▶ TO DO
Each entry below should be echoed exactly, with pictures omitted.

== Segment start ==

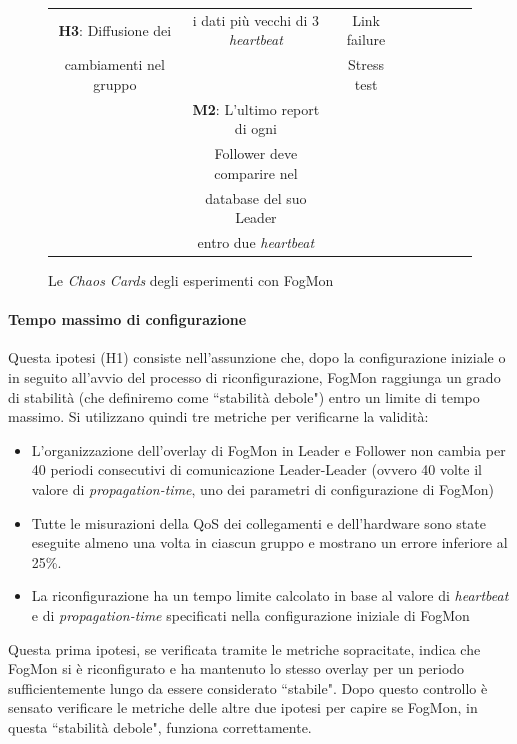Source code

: \begin{figure} [H]
\begin{center}
\begin{center}
\begin{tabular}{|c|c|c|c|c|c|c|c|}
                    \textbf{H3}: Diffusione dei & i dati più vecchi di 3 \textit{heartbeat} & Link failure\\
                    cambiamenti nel gruppo & & Stress test\\
                    & \textbf{M2}: L'ultimo report di ogni & \\
                    & Follower deve comparire nel &\\
                    & database del suo Leader &\\
                    &  entro due \textit{heartbeat} &\\
                    \hline
                \end{tabular}
            \end{center}
            \caption {{Le \textit{Chaos Cards} degli esperimenti con FogMon}}
            \label {fig:cards}
        \end{center}
    \end{figure}
    
    \paragraph{Tempo massimo di configurazione} 
    Questa ipotesi (H1) consiste nell'assunzione che, dopo la configurazione iniziale o in seguito all'avvio del processo di riconfigurazione, FogMon raggiunga un grado di stabilità (che definiremo come ``stabilità debole") entro un limite di tempo massimo. Si utilizzano quindi tre metriche per verificarne la validità:
    \begin{itemize}
        \item L'organizzazione dell'overlay di FogMon in Leader e Follower non cambia per 40 periodi consecutivi di comunicazione Leader-Leader (ovvero 40 volte il valore di \textit{propagation-time}, uno dei parametri di configurazione di FogMon)
        \item Tutte le misurazioni della QoS dei collegamenti e dell'hardware sono state eseguite almeno una volta in ciascun gruppo e mostrano un errore inferiore al 25\%.
        \item La riconfigurazione ha un tempo limite calcolato in base al valore di \textit{heartbeat} e di \textit{propagation-time} specificati nella configurazione iniziale di FogMon
    \end{itemize}
    Questa prima ipotesi, se verificata tramite le metriche sopracitate, indica che FogMon si è riconfigurato e ha mantenuto lo stesso overlay per un periodo sufficientemente lungo da essere considerato ``stabile". Dopo questo controllo è sensato verificare le metriche delle altre due ipotesi per capire se FogMon, in questa ``stabilità debole", funziona correttamente.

== Segment end ==

▶ YOUR SOLUTION
Source code

: \begin{figure} [H]
\begin{center}
\begin{center}
\begin{tabular}{|c|c|c|c|c|c|c|c|}
                    \textbf{H3}: Diffusione dei & i dati più vecchi di 3 \textit{heartbeat} & Link failure\\
                    cambiamenti nel gruppo & & Stress test\\
                    & \textbf{M2}: L'ultimo report di ogni & \\
                    & Follower deve comparire nel &\\
                    & database del suo Leader &\\
                    &  entro due \textit{heartbeat} &\\
                    \hline
                \end{tabular}
            \end{center}
            \caption {{Le \textit{Chaos Cards} degli esperimenti con FogMon}}
            \label {fig:cards}
        \end{center}
    \end{figure}
    
    \paragraph{Tempo massimo di configurazione} 
    Questa ipotesi (H1) consiste nell'assunzione che, dopo la configurazione iniziale o in seguito all'avvio del processo di riconfigurazione, FogMon raggiunga un grado di stabilità (che definiremo come ``stabilità debole") entro un limite di tempo massimo. Si utilizzano quindi tre metriche per verificarne la validità:
    \begin{itemize}
        \item L'organizzazione dell'overlay di FogMon in Leader e Follower non cambia per 40 periodi consecutivi di comunicazione Leader-Leader (ovvero 40 volte il valore di \textit{propagation-time}, uno dei parametri di configurazione di FogMon)
        \item Tutte le misurazioni della QoS dei collegamenti e dell'hardware sono state eseguite almeno una volta in ciascun gruppo e mostrano un errore inferiore al 25\%.
        \item La riconfigurazione ha un tempo limite calcolato in base al valore di \textit{heartbeat} e di \textit{propagation-time} specificati nella configurazione iniziale di FogMon
    \end{itemize}
    Questa prima ipotesi, se verificata tramite le metriche sopracitate, indica che FogMon si è riconfigurato e ha mantenuto lo stesso overlay per un periodo sufficientemente lungo da essere considerato ``stabile". Dopo questo controllo è sensato verificare le metriche delle altre due ipotesi per capire se FogMon, in questa ``stabilità debole", funziona correttamente.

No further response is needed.